/jupyterlab-autoplot

Magical Plotting in JupyterLab

Primary LanguagePythonBSD 3-Clause "New" or "Revised" LicenseBSD-3-Clause

JupyterLab Autoplot

Autoplot demo

The JupyterLab Autoplot extension facilitates the quick and easy generation of interactive time series visualisations in JupyterLab. When loaded, the extension will watch a notebook's namespace for datetime-indexed, real-valued pandas series or dataframes and update the plot in real time as these variables are modified.

Installation

Both the IPython extension and the Jupyterlab extension need to be installed:

pip install jupyterlab-autoplot
jupyter labextension install @jupyter-widgets/jupyterlab-manager
jupyter labextension install @mangroup/jupyterlab-autoplot-display

Usage

Getting started

To load the IPython component of the extension, run the magic command %reload_ext autoplot in a cell. It is possible to insert a cell at the top of the notebook containing this command (and a few instructions) by pressing the Autoplot Button button in the notebook toolbar.

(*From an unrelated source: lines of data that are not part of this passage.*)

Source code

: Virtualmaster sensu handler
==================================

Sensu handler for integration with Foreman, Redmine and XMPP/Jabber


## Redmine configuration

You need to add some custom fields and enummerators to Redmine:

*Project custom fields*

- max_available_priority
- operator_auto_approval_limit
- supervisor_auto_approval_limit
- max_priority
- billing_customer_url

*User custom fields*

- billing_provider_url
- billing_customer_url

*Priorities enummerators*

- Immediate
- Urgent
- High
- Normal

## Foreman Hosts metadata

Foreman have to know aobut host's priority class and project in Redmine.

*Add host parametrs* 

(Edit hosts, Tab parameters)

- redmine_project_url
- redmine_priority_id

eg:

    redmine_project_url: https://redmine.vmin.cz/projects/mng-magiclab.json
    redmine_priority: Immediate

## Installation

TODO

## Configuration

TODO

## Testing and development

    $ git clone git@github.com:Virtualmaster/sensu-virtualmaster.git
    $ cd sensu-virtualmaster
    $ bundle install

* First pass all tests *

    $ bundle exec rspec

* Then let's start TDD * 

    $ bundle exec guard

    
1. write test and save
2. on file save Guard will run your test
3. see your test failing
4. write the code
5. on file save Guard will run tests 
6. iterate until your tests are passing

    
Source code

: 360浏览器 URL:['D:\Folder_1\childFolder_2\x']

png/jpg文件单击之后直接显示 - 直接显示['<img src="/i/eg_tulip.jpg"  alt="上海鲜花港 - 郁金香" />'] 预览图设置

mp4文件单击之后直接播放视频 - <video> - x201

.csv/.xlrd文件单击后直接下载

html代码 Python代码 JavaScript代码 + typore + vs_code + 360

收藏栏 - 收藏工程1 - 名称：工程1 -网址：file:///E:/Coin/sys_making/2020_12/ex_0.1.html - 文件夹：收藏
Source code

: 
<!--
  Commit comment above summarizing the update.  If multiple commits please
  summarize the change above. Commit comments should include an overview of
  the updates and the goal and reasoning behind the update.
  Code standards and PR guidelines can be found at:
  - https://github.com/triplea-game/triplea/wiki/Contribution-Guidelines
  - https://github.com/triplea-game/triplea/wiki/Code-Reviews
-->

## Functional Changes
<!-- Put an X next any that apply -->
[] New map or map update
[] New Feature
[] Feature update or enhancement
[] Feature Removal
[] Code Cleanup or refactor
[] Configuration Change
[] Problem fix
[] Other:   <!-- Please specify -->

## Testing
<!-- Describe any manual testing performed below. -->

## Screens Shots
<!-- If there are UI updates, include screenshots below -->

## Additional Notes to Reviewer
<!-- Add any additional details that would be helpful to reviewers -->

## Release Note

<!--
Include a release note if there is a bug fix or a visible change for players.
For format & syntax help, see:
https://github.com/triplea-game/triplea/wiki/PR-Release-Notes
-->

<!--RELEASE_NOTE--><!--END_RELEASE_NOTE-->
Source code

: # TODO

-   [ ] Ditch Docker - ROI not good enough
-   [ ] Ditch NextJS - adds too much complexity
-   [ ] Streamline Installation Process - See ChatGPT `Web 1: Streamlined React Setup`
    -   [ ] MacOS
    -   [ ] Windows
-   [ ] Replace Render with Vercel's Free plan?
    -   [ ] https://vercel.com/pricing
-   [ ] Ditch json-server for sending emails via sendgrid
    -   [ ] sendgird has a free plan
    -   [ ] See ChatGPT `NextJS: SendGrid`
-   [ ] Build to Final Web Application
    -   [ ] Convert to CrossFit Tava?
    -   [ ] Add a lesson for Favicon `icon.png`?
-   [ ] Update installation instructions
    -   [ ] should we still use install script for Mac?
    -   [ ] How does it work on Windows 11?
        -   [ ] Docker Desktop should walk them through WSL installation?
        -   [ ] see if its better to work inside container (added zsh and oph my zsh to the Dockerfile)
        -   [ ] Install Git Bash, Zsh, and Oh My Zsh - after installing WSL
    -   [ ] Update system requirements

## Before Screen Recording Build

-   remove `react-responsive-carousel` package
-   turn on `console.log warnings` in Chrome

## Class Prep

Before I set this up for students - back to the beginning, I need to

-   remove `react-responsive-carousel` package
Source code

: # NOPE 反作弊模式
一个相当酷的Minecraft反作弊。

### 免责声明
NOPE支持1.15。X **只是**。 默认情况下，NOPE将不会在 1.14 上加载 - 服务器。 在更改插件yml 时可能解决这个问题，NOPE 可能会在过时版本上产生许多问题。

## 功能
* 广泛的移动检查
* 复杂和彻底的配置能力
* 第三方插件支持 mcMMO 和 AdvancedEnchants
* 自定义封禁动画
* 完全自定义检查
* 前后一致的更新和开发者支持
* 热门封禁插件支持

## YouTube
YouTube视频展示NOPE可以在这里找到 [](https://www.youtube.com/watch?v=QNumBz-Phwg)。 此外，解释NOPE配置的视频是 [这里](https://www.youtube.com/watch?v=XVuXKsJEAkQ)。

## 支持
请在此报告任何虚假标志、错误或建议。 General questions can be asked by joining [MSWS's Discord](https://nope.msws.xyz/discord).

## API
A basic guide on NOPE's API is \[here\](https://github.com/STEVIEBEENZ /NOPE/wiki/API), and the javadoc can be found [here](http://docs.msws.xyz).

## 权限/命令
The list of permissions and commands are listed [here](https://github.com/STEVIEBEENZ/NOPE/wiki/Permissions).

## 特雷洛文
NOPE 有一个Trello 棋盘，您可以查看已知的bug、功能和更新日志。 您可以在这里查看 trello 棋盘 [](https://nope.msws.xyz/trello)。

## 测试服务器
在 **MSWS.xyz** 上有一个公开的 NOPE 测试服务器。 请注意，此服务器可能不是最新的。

By default, the plotting backend will be selected. In order to switch to the dtale backend, you will need to run the following magic command: %autoplot -v dtale. Dtale gives you a tabular view over pandas dataframes and series. Furthermore, when you have many rows, dtale will allow you to scroll down through all of them, which is not usually possible with the usual pandas dataframe view in jupyter.

When the extension is loaded, any pandas dataframe and pandas series will be processed after the execution of each cell. The visualisation backend will be updated when variables are added, modified or deleted, which is achieved by watching changes in the shell namespace and updating the view accordingly. Besides non-pandas variables, any variable prefixed with _ will also be ignored.

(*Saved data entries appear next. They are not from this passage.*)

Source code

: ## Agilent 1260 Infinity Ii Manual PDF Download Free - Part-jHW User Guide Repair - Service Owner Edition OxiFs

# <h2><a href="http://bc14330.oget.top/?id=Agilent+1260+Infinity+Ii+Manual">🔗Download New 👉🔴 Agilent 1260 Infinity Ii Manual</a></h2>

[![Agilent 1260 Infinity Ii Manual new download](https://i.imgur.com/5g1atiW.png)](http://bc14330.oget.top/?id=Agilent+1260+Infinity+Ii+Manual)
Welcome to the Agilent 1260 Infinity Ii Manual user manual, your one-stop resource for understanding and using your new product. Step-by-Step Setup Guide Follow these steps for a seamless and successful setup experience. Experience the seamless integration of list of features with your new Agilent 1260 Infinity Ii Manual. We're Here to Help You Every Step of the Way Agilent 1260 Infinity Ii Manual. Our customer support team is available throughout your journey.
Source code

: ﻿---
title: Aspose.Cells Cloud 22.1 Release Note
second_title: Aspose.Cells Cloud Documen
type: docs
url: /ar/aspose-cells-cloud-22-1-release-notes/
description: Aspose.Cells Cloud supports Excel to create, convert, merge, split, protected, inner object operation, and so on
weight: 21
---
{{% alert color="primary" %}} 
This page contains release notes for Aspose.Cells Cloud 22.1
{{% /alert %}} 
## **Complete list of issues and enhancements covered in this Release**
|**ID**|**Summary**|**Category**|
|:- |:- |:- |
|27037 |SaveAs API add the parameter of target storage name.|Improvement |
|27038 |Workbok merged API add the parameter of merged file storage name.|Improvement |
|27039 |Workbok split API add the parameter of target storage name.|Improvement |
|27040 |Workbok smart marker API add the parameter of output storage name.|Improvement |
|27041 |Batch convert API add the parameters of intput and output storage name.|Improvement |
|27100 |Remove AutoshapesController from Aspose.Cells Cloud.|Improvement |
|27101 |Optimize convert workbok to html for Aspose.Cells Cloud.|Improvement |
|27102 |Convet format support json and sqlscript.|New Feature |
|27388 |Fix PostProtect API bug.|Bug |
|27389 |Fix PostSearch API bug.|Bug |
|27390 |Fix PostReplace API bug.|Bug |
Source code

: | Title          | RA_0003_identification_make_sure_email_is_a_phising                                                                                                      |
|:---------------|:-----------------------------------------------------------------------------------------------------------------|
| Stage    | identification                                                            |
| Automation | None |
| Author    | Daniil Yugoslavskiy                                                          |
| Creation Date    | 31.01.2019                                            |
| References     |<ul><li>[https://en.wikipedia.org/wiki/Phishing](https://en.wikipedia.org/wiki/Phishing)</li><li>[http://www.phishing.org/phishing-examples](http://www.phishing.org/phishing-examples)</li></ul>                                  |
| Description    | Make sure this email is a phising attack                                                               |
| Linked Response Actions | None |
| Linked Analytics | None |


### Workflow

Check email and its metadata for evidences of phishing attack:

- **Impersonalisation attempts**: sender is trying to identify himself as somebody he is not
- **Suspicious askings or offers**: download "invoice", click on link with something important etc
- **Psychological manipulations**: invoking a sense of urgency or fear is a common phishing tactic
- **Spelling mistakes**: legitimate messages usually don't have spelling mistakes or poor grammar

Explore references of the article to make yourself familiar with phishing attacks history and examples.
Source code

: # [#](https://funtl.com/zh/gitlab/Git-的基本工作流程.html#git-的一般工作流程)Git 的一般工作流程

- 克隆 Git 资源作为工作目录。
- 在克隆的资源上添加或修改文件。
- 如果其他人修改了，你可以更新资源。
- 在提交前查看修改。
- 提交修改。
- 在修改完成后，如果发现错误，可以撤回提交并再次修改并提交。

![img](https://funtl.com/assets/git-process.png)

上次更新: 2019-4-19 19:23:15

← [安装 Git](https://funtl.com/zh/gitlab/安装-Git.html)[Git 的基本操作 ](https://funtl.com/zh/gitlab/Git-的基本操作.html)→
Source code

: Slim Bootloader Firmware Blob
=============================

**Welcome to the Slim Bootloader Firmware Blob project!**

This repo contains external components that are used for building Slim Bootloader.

The graph view will only display datetime-indexed, real-valued pandas series or dataframes, whereas the dtale view will display any dataframe and series.

It is possible to change the properties of the graph and dtale and manage how / which traces and dataframes are displayed with magic commands.

To quickly see how the extension works, run the following in a new notebook in JupyterLab (make sure you choose a kernel that supports Python 3.6 or later).

%reload_ext autoplot

import pandas as pd

dti = pd.date_range("2020-01-01", periods=50, freq="d")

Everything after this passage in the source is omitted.